2019-03-12-war-stories-arm.txt

                 System programming - wrestling with hardware

As any system programmer knows, we do have to deal with a lot of uncommon bugs.
So I like to take the chance to describe one we encountered a few days ago.
After I had a demonstrator working for an ARM based system on a chip (SoC), the
scenario suddenly started failing at random instructions at varying addresses
and also in ever changing components. An example would be an illegal memory
access (page fault) caused by this ARM instruction:

!blx lr

Wait a minute! _blx_ just jumps to the address provided by the _lr_ register.
It does not access any memory at all, and therefore, should not raise a page
fault. If there was a bogus target address in _lr_ another CPU exception would
be raised (like illegal instruction or a prefetch abort).

The first thing to do in such a case is to reliably reproduce the issue in a
smaller scenario, making it easier to debug. Unfortunately, I was not able to
trigger the bug at all in smaller scenarios. Luckily though, I could create one
image where the page fault always occurred at the same instruction pointer (ip)
and within the same component. So, I changed the faulting instruction to a _nop_
instruction (0xe320f000 on ARM) which clearly should not fault.
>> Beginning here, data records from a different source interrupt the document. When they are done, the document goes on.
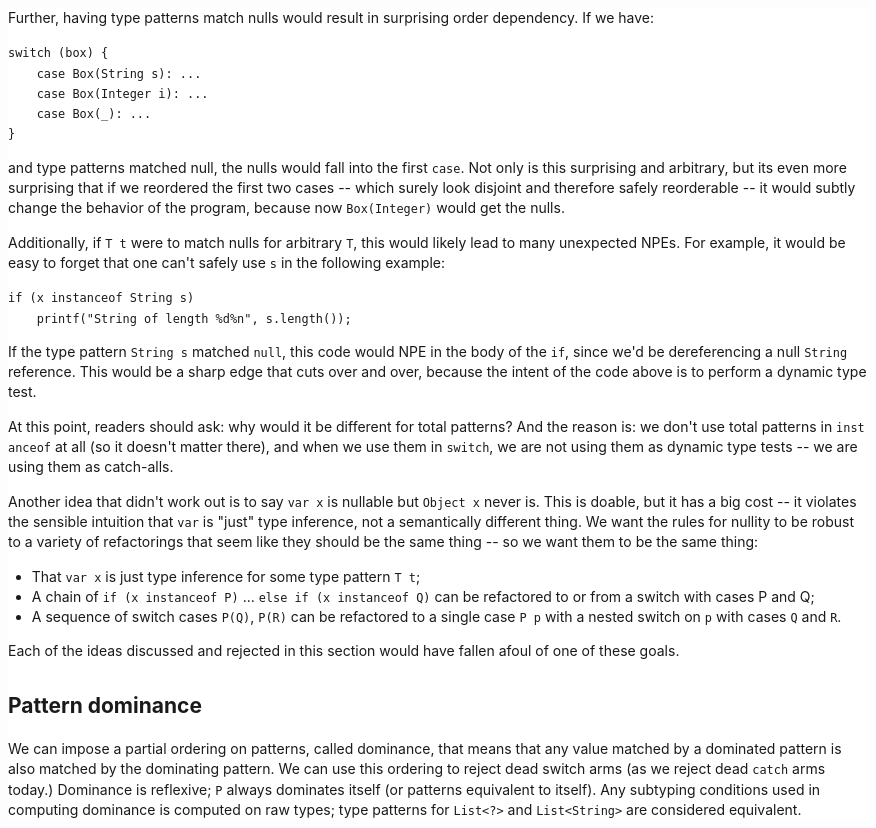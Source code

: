 Further, having type patterns match nulls would result in surprising order
dependency.  If we have:

```
switch (box) {
    case Box(String s): ...
    case Box(Integer i): ...
    case Box(_): ...
}
```

and type patterns matched null, the nulls would fall into the first `case`.  Not
only is this surprising and arbitrary, but its even more surprising that if we
reordered the first two cases -- which surely look disjoint and therefore safely
reorderable -- it would subtly change the behavior of the program, because now
`Box(Integer)` would get the nulls.

Additionally, if `T t` were to match nulls for arbitrary `T`, this would likely
lead to many unexpected NPEs.  For example, it would be easy to forget that one
can't safely use `s` in the following example:

```
if (x instanceof String s)
    printf("String of length %d%n", s.length());
```

If the type pattern `String s` matched `null`, this code would NPE in the body
of the `if`, since we'd be dereferencing a null `String` reference.  This would
be a sharp edge that cuts over and over, because the intent of the code above
is to perform a dynamic type test.  

At this point, readers should ask: why would it be different for total patterns?
And the reason is: we don't use total patterns in `instanceof` at all (so it
doesn't matter there), and when we use them in `switch`, we are not using them
as dynamic type tests -- we are using them as catch-alls.

Another idea that didn't work out is to say `var x` is nullable but `Object x`
never is.  This is doable, but it has a big cost -- it violates the  sensible
intuition that `var` is "just" type inference, not a semantically different
thing.  We want the rules for nullity to be robust to a variety of refactorings
that seem like they should be the same thing -- so we want them to be the same
thing:

 - That `var x` is just type inference for some type pattern `T t`;
 - A chain of `if (x instanceof P)` ... `else if (x instanceof Q)` can be
   refactored to or from a switch with cases P and Q;
 - A sequence of switch cases `P(Q)`, `P(R)` can be refactored to a single case
   `P p` with a nested switch on `p` with cases `Q` and `R`.

Each of the ideas discussed and rejected in this section would have fallen
afoul of one of these goals.

## Pattern dominance

We can impose a partial ordering on patterns, called dominance, that
means that any value matched by a dominated pattern is also matched by
the dominating pattern.  We can use this ordering to reject dead
switch arms (as we reject dead `catch` arms today.)  Dominance is
reflexive; `P` always dominates itself (or patterns equivalent to
itself).  Any subtyping conditions used in computing dominance is
computed on raw types; type patterns for `List<?>` and `List<String>`
are considered equivalent.
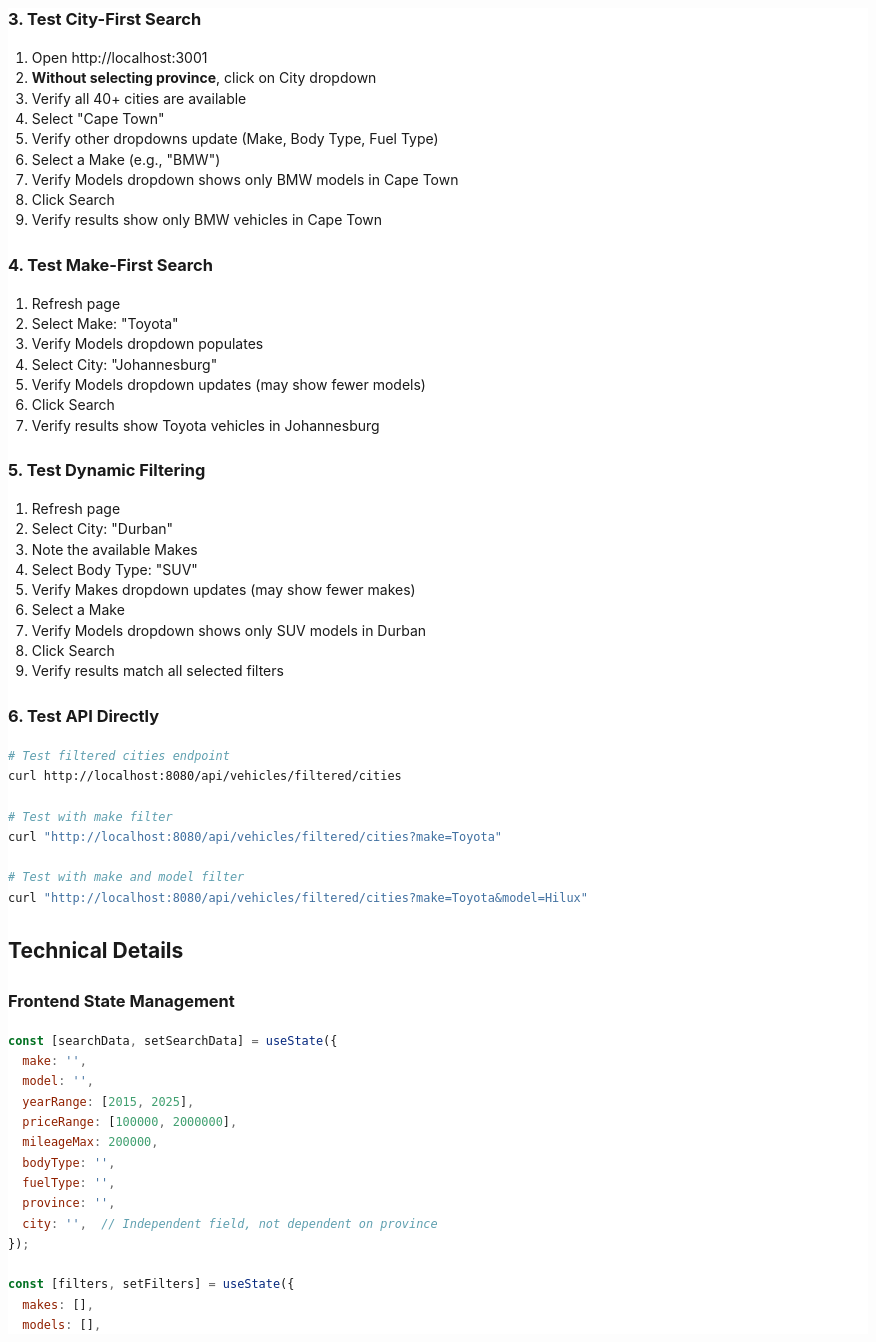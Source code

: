 ### 3. Test City-First Search
1. Open http://localhost:3001
2. **Without selecting province**, click on City dropdown
3. Verify all 40+ cities are available
4. Select "Cape Town"
5. Verify other dropdowns update (Make, Body Type, Fuel Type)
6. Select a Make (e.g., "BMW")
7. Verify Models dropdown shows only BMW models in Cape Town
8. Click Search
9. Verify results show only BMW vehicles in Cape Town

### 4. Test Make-First Search
1. Refresh page
2. Select Make: "Toyota"
3. Verify Models dropdown populates
4. Select City: "Johannesburg"
5. Verify Models dropdown updates (may show fewer models)
6. Click Search
7. Verify results show Toyota vehicles in Johannesburg

### 5. Test Dynamic Filtering
1. Refresh page
2. Select City: "Durban"
3. Note the available Makes
4. Select Body Type: "SUV"
5. Verify Makes dropdown updates (may show fewer makes)
6. Select a Make
7. Verify Models dropdown shows only SUV models in Durban
8. Click Search
9. Verify results match all selected filters

### 6. Test API Directly
```bash
# Test filtered cities endpoint
curl http://localhost:8080/api/vehicles/filtered/cities

# Test with make filter
curl "http://localhost:8080/api/vehicles/filtered/cities?make=Toyota"

# Test with make and model filter
curl "http://localhost:8080/api/vehicles/filtered/cities?make=Toyota&model=Hilux"
```

## Technical Details

### Frontend State Management
```javascript
const [searchData, setSearchData] = useState({
  make: '',
  model: '',
  yearRange: [2015, 2025],
  priceRange: [100000, 2000000],
  mileageMax: 200000,
  bodyType: '',
  fuelType: '',
  province: '',
  city: '',  // Independent field, not dependent on province
});

const [filters, setFilters] = useState({
  makes: [],
  models: [],
```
But guess what?
The _nop_ still raised a read-page fault at 0x1. Next, I double checked the
opcode at the later faulting ip at program startup:

!ip: 0x10e5ef0 opcode: 0xe320f000

looks good and still a _nop_.

What is going on here? It could not be a memory corruption, since the text
segment of ELF programs is mapped read-only and any write operation would have
caused a write-page fault.
Some time later I instrumented the kernel's page fault handler and read
the opcode from memory when the faulting ip showed up:

!Kernel: 1: ip 0x10e5ef0 opcode: 0xe5d13000 ptbr: 0x8030404a

Oops, this is not a _nop_! A little instruction decoding showed 0xe5d13000 to be:

!ldrb r3, [r1]

it reads a byte from the address provided in _r1_ which, you just guessed it,
contained 0x1. Note: at this point it comes in handy to have a kernel developer
at your side. So what could be the cause? As mentioned above memory corruption
within the component is out of the question. It could be a device performing
misguided DMA to physical memory. This is unlikely because this would most
likely not result in valid opcodes. Maybe  something did update/change the page
table of the application resulting in a mapping to different physical memory. We
checked the last point but found that no page table changes had been made to the
faulting ip's range.

As a last resort we flushed the translation lookaside buffer (TLB) right after
the _Kernel: 1_ message above and re-read the opcode:

Kernel: 2: ip 0x10e5ef0 opcode: 0xe320f000 ptbr: 0x8030404a

and suddenly we see a _nop_ again and now have a clear picture. The TLB is a
cache that contains virtual to physical memory translations so the memory
management unit does not have to traverse page tables for multiple accesses to
the same page during program execution. In the past the kernel had to flush the
TLB at any address space switch, so the next address space would not
accidentally read the physical memory from the previous one when accessing a
virtual address contained in the TLB. This changed with the introduction of
address space ids (ASIDs). If a CPU has ASID support an address space switch
performs a page table as well as an ASID update. The TLB will use the current
ASID to tag any virtual to physical memory mappings. Therefore, TLB flushes
during address space switches become unnecessary. What we observe here is a TLB
hit from another address space's text segment, with another ASID. After the TLB
flush the MMU has to traverse the current page tables and ends up fetching the
correct physical page - this is why _Kernel: 2_ shows the  _nop_ instruction.
Our CPU might just have a bug here.

I will omit the fix because sometimes finding a bug is way more interesting then
fixing it.